Jusqu’à présent, la technologie n’a été testée qu’en tant que prototype fonctionnel, mais pas encore en conditions réelles sur des humains. La mise à l’échelle et les tests sur les humains sont à présent ce que Kamei souhaite effectuer.
Cependant, nous ne pouvons faire abstraction du fait que le concepteur a pour le moment livré très peu de détails sur le fonctionnement exact ainsi que sur les limites d’utilisation du système. Le premier point à soulever est celui du mélange « diazote-dioxygène ». En effet, l’air que nous respirons n’est constitué que de 21% de dioxygène, pour 78% de diazote (et moins de 1% d’autres gaz rares).
Respirer uniquement de l’O2 sur une période prolongée pose donc problème et devient même très dangereux au-delà de 6 mètres de profondeur. Cela limite donc déjà d’entrée l’autonomie et la profondeur de fonctionnement maximale du système.
Bien que nous ne sachions pas encore exactement comment le concepteur a prévu de gérer ce problème, il est évident que cela reste un facteur de faisabilité important pour le dispositif. Kamei spécifie cependant qu’il s’agit d’un système prévu pour augmenter la durée d’une plongée libre, et non de remplacer les systèmes de plongée sous-marine actuels (faute justement d’autonomie et de profondeur de fonctionnement maximale).
Deux autres points qui nous rendent quelque peu sceptiques : la quantité d’O2 maximale générée par le système sera-t-elle suffisante pour un être humain moyen ? L’effort respiratoire nécessaire pour « tirer » suffisamment d’oxygène ne risque-t-il pas d’être trop important ?
Plusieurs questions se posent donc quant à la possibilité d’utiliser le dispositif en conditions réelles et par des humains. Mais il ne faut pas oublier aussi qu’il ne s’agit encore que d’un prototype (sans compter le manque d’informations techniques déjà évoqué), il est donc trop tôt pour en tirer des conclusions solides.

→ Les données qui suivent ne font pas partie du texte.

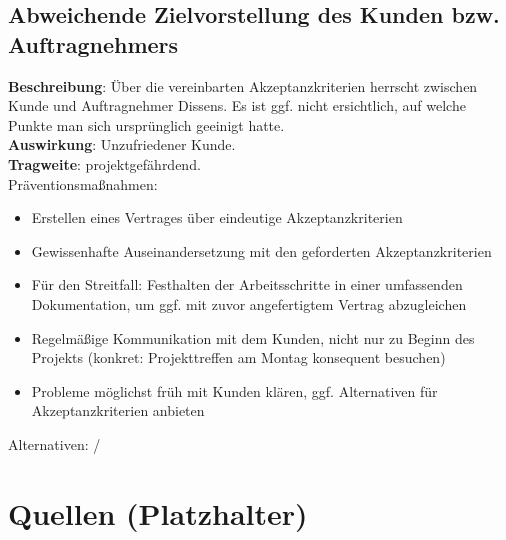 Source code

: \documentclass[a4paper, 12pt, titlepage]{scrartcl}
\begin{document}
	\subsection{Abweichende Zielvorstellung des Kunden bzw. Auftragnehmers}
		\textbf{Beschreibung}: \"Uber die vereinbarten Akzeptanzkriterien herrscht zwischen Kunde und Auftragnehmer Dissens. Es ist ggf. nicht ersichtlich, auf welche Punkte man sich urspr\"unglich geeinigt hatte.\\
		\textbf{Auswirkung}: Unzufriedener Kunde.\\
		\textbf{Tragweite}: projektgef\"ahrdend.\\
		Pr\"aventionsma\ss nahmen:
			\begin{itemize}
				\item Erstellen eines Vertrages \"uber eindeutige Akzeptanzkriterien
				\item Gewissenhafte Auseinandersetzung mit den geforderten Akzeptanzkriterien
				\item F\"ur den Streitfall: Festhalten der Arbeitsschritte in einer umfassenden Dokumentation, um ggf. mit zuvor angefertigtem Vertrag abzugleichen
				\item Regelm\"a\ss ige Kommunikation mit dem Kunden, nicht nur zu Beginn des Projekts (konkret: Projekttreffen am Montag konsequent besuchen)
				\item Probleme m\"oglichst fr\"uh mit Kunden kl\"aren, ggf. Alternativen f\"ur Akzeptanzkriterien anbieten
			\end{itemize}
		Alternativen: /

\section{Quellen (Platzhalter)}
\end{document}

Kamei, qui suggère que dans un avenir plus ou moins proche, les êtres humains pourraient être amenés à vivre dans ou sous l’eau, peut donner une impression de dystopie. Cependant, le chercheur insiste sur le fait qu’il a une vision bien plus optimise de l’avenir, malgré un monde potentiellement inondé. En effet, il pense qu’amphibio pourrait apporter « un réconfort quotidien aux personnes qui [pourraient devoir] passer autant de temps dans l’eau que sur la terre ferme ».
Une technologie intéressante, utile et innovante, qui mérite d’être suivie de près. Mais avant de trop se réjouir, nous attendons plus d’informations quant à son fonctionnement en conditions réelles.